Additional Follow-Up About the Budgetary Treatment of Cost-Sharing Reductions
CBO provides additional information to Congressman Mark Meadows on its method for determining the budgetary treatment of the government’s payments to reimburse health insurers for cost-sharing reductions they provide to eligible people.
In a September 6, 2018, letter, Congressman Mark Meadows asked for additional information related to his earlier questions about the budgetary treatment of payments for cost-sharing reductions (CSRs) provided by insurers in the marketplaces established under the Affordable Care Act. Specifically, concerned about the sequence of events, he asked about when the Congressional Budget Office undertook its analysis of health insurance premiums and when the agency decided how to incorporate that information into its baseline projections published in April 2018.
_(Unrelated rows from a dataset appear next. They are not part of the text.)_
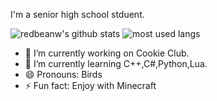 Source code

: I'm a senior high school stduent.

![redbeanw's github stats](https://github-readme-stats.vercel.app/api?username=redbeanw44602&show_icons=true)
![most used langs](https://github-readme-stats.vercel.app/api/top-langs/?username=redbeanw44602&layout=compact)

- 🔭 I’m currently working on Cookie Club.
- 🌱 I’m currently learning C++,C#,Python,Lua.
- 😄 Pronouns: Birds
- ⚡ Fun fact: Enjoy with Minecraft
CBO analyzed how premiums for 2018 had been affected by the lack of CSR payments in all states and the implications for the agency’s baseline projections before those projections were finalized in March 2018. To do so, it consulted extensively with state insurance regulators, state-based marketplaces, and insurers. In fact, insurers’ plans had become public knowledge well before that date. Also, before finalizing its baseline in March 2018, CBO fully considered the relevant statutory language and precedent and how to interpret them with respect to incorporating its analysis into the baseline.
The approach CBO used allows the baseline projections to reflect what is actually happening in insurance markets, rather than the alternative of assuming the continuation of direct payments that were not being made.